September 29, 2023

10 Firms Fined for Failing to Preserve Electronic Communications

Five broker-dealers, three dually registered broker-dealers and investment advisers, and two affiliated investment advisers settled charges with the SEC and CFTC for recordkeeping violations after failing to preserve electronic business communications made using their personal devices.

In separate Orders, the SEC and the CFTC found that firm employees communicated using their personal devices via unapproved communication platforms, including text message, WhatsApp and GroupMe.

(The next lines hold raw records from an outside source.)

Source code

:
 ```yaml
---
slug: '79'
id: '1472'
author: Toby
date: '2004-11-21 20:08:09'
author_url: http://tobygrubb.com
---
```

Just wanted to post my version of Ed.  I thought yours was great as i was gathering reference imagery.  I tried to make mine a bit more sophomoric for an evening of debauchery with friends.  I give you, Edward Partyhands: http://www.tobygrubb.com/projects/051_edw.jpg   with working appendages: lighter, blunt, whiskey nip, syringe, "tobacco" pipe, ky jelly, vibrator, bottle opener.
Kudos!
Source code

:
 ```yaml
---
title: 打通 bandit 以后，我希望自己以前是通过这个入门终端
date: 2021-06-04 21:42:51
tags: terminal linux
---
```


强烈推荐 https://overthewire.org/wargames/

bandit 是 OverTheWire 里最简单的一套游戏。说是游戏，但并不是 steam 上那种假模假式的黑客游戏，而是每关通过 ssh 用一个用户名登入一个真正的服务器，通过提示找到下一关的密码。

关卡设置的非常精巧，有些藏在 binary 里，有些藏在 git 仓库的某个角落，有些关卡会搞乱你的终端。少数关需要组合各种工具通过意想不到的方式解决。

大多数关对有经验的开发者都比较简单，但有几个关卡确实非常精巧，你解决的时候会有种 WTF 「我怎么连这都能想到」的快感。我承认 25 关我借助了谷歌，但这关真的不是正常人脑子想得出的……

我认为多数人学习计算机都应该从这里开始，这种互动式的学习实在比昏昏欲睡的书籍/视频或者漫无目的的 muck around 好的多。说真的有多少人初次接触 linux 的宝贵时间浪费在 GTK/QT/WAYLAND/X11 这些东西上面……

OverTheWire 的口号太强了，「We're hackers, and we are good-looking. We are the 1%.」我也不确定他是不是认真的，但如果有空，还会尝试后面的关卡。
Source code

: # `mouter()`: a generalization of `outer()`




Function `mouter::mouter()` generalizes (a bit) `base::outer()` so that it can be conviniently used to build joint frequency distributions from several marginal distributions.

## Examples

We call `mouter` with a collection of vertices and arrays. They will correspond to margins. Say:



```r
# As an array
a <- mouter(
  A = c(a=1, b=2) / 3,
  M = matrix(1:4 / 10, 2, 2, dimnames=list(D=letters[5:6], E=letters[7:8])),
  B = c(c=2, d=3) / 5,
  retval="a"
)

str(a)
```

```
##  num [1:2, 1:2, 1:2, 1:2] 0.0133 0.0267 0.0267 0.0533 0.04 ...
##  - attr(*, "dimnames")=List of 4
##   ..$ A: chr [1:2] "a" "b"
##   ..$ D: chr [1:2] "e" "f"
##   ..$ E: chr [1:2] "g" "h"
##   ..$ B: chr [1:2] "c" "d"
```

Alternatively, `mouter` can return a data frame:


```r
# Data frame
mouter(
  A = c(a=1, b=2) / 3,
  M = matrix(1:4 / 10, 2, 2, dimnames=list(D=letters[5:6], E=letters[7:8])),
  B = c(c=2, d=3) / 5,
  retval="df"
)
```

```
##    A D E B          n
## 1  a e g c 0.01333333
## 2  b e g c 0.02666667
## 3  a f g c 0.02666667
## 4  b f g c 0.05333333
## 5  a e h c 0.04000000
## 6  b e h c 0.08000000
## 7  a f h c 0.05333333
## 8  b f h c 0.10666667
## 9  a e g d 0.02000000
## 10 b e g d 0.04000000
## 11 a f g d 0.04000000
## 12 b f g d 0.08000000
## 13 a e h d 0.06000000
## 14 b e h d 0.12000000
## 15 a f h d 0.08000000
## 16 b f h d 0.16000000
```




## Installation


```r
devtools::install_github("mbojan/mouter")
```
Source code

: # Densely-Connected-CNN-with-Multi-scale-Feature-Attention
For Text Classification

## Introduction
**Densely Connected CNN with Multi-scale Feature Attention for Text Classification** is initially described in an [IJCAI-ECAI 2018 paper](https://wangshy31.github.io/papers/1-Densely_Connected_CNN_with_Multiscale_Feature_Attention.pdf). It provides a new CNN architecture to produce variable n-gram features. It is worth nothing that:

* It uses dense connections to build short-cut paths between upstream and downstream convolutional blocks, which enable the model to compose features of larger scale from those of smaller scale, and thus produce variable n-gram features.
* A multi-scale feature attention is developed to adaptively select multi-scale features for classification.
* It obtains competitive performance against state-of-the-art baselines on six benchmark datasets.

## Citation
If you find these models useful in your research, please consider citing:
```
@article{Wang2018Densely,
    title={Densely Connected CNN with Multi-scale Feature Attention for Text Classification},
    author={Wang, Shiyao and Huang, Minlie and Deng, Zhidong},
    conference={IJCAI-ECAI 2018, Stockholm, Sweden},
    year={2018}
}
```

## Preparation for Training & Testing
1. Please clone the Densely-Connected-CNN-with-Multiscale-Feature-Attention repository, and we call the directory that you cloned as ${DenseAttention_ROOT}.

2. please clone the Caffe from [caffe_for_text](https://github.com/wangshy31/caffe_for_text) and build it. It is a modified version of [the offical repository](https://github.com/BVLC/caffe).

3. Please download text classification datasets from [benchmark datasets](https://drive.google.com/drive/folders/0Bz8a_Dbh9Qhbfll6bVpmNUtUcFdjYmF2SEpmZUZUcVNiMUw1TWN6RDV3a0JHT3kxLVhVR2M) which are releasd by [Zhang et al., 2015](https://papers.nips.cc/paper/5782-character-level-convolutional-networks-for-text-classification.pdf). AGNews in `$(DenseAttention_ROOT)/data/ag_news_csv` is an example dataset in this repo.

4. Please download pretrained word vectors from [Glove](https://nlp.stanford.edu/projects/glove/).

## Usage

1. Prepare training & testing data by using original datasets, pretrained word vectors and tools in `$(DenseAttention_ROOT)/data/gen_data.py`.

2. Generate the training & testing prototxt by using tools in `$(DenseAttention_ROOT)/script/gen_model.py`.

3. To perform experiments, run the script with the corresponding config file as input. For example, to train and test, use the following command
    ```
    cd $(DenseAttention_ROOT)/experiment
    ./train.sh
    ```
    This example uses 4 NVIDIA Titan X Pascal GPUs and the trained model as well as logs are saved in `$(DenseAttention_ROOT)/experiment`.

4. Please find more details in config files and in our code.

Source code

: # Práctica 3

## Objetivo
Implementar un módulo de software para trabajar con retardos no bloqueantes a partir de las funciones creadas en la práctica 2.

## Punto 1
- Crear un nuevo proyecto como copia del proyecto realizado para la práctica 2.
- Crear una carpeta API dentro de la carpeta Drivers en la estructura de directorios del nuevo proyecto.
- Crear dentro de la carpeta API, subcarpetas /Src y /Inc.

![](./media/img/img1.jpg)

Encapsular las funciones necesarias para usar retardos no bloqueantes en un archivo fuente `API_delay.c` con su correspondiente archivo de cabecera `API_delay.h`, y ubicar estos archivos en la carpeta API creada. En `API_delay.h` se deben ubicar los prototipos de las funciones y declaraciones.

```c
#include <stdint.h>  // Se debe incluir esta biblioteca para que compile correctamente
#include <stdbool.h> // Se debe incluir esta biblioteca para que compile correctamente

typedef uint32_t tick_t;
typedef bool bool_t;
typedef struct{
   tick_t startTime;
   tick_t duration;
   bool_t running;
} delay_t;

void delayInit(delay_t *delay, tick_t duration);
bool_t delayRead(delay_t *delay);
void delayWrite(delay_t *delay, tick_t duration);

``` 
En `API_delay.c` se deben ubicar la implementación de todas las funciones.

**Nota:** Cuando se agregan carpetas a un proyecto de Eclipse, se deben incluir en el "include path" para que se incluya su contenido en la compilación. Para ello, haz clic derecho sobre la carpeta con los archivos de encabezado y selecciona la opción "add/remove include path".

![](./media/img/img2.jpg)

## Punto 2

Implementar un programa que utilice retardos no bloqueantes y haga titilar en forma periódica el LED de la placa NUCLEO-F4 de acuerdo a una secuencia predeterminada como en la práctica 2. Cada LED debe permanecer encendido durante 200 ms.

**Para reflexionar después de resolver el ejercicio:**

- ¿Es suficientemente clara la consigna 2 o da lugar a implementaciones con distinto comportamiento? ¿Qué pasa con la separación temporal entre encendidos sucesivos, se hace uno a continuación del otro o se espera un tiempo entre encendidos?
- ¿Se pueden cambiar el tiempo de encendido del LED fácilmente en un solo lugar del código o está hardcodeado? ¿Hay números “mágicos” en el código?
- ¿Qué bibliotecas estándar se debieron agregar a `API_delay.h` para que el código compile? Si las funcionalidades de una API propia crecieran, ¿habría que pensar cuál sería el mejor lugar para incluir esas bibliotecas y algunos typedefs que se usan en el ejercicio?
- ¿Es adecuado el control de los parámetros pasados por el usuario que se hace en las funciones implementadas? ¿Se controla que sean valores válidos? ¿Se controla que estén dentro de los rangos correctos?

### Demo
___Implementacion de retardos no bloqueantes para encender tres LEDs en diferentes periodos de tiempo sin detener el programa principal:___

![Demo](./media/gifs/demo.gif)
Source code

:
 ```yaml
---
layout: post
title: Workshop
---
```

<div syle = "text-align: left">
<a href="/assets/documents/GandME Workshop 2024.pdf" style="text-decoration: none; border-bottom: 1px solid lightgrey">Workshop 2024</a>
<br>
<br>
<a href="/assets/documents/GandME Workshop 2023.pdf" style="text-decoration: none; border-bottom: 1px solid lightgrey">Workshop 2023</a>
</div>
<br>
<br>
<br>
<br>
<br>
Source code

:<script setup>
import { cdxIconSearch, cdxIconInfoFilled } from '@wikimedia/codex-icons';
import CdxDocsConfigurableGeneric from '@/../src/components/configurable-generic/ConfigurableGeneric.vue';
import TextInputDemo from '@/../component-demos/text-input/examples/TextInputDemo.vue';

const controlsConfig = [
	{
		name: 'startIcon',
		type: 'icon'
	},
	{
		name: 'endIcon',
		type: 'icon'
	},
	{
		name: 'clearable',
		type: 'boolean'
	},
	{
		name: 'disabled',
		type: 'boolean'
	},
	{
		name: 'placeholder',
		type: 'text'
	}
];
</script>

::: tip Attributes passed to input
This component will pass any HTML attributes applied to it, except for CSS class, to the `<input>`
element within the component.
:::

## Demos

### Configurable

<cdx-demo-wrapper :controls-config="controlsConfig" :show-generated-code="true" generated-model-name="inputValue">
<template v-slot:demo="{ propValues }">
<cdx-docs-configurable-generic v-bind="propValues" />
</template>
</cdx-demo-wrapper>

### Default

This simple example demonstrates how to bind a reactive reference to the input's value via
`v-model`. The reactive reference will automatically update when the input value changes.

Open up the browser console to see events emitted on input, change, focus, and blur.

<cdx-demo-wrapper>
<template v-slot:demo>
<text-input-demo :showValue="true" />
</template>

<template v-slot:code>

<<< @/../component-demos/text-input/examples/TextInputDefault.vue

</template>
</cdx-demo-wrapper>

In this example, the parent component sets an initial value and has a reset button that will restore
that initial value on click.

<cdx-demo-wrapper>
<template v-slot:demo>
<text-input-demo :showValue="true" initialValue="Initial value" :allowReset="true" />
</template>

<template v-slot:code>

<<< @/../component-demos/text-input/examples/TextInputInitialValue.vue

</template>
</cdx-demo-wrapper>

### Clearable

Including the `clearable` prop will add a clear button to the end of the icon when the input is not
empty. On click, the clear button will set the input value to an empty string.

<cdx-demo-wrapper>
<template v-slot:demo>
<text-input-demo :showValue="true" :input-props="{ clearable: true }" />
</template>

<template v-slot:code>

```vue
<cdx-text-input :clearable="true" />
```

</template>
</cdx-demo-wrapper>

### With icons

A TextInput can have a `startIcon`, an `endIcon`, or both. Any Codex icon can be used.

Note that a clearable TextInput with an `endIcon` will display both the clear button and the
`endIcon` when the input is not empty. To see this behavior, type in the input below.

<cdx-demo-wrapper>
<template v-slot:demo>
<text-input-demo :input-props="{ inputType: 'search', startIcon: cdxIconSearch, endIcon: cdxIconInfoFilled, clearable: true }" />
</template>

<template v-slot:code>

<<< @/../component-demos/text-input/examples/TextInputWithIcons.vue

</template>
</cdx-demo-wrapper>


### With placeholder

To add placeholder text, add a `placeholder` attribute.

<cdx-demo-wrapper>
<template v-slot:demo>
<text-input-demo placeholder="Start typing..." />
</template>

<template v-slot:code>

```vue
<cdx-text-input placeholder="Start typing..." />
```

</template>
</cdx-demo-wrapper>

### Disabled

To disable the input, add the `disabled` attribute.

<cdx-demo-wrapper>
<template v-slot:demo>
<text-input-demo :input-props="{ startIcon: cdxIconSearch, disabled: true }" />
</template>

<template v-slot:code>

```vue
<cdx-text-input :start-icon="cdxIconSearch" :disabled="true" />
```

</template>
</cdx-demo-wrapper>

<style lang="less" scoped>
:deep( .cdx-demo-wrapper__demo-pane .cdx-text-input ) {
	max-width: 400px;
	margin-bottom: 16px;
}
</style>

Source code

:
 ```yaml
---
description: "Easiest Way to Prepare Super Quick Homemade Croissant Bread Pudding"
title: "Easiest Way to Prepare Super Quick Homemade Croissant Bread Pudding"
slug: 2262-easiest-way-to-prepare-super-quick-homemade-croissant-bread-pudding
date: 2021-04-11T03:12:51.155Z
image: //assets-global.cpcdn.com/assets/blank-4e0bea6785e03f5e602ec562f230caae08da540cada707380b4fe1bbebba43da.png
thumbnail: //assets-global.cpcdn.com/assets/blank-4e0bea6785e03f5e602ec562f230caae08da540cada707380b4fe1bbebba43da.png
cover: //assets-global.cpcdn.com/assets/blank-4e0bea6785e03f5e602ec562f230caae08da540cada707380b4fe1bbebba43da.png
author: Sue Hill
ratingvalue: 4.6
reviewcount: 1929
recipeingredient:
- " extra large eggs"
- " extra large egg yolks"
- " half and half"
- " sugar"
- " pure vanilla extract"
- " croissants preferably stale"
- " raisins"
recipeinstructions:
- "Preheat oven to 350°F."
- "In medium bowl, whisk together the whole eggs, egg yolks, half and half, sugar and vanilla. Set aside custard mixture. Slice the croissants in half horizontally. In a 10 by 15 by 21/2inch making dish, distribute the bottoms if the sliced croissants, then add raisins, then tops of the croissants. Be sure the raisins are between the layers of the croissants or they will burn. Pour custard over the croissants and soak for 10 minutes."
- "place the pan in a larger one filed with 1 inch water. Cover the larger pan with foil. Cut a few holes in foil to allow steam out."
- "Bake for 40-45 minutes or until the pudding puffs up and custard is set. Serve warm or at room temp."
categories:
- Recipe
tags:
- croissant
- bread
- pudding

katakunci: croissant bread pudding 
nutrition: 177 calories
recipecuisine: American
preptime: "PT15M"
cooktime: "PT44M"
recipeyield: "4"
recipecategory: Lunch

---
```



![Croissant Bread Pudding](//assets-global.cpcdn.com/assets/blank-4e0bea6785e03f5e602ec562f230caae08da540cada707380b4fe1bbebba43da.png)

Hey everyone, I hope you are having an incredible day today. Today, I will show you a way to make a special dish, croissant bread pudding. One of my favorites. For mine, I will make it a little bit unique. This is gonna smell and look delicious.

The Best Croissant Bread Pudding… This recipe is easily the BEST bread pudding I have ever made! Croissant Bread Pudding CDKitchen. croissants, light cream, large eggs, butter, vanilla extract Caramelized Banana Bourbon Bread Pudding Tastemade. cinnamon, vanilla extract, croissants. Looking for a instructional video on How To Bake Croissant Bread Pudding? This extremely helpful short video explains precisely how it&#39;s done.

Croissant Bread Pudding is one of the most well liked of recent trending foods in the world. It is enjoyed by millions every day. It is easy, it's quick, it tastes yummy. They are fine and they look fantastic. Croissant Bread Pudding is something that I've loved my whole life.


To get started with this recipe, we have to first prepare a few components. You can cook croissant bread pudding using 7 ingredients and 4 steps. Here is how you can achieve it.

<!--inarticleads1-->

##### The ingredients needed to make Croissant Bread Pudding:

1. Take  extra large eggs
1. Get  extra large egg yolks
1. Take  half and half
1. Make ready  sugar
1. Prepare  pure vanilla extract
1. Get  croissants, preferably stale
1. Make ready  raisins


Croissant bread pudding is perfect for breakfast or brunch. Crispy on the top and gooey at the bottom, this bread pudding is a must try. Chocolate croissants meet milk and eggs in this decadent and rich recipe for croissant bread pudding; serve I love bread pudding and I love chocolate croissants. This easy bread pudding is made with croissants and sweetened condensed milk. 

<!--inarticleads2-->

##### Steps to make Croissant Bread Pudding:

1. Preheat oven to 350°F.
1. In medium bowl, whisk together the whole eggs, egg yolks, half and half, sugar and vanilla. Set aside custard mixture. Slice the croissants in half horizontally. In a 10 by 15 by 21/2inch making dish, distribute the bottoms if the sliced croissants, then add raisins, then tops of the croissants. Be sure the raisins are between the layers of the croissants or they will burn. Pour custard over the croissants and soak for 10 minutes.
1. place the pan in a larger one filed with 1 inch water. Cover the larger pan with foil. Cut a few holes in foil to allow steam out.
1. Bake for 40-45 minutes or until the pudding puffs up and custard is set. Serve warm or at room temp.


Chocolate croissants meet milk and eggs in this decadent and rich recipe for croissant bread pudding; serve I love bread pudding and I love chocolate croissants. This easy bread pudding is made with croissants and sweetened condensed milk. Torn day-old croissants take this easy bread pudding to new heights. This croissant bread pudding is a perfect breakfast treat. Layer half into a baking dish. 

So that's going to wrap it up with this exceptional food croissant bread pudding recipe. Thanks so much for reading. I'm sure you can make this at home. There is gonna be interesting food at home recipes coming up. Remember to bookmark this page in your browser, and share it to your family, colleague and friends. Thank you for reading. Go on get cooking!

The SEC and the CFTC stated that the employees did not preserve the business-related written communications sent and received using such off-channel communication platforms. The SEC and the CFTC stated that some directors and officers responsible for supervising junior employees failed to comply with policies regarding non-firm-approved methods on their own personal devices. According to the Orders, due to the broker-dealers’ inadequate record maintenance, regulatory investigations were "likely impacted," negatively affecting the agencies’ ability to carry out regulatory functions.

As a result, the SEC found that the broker-dealers violated Exchange Act Sections 15(b)(4)(e) ("Registration and regulation of brokers and dealers") and 17(a) ("Records and Reports") and Rule 17a-4(b)(4) ("Records to be Preserved by Certain Exchange Members, Brokers and Dealers") thereunder. The CFTC concluded that the firms violated CEA Section 4g ("Reporting and recordkeeping") and Rules 1.31 ("Regulatory records; retention and production"), 1.35 ("Records of commodity interest and related cash or forward transactions") and 166.3 ("Supervision").

To settle the charges with the SEC, the firms agreed to (i) cease and desist from further regulatory violations, (ii) a censure, (iii) comply with the undertakings set forth in the Order and (iv) pay a civil money penalty totaling $79,000,000. To settle the charges with the CFTC, the firms agreed to (i) cease and desist from further regulatory violations and (ii) pay a civil money penalty of $20,000,000.


CFTC Commissioner Kristin N. Johnson said that "cases such as these are really about the culture of compliance at these companies, or lack thereof." She noted that the "people whose job description included ensuring proper compliance . . . were not only tolerating prohibited technology use, but also engaging in it themselves."

CFTC Commissioner Christy Goldsmith Romero called the enforcement action "another victory in holding Wall Street institutions accountable for their pervasive use of unauthorized communication methods." She urged financial institutions to consider the enforcement action a "wakeup call . . . to reset the tone at the top."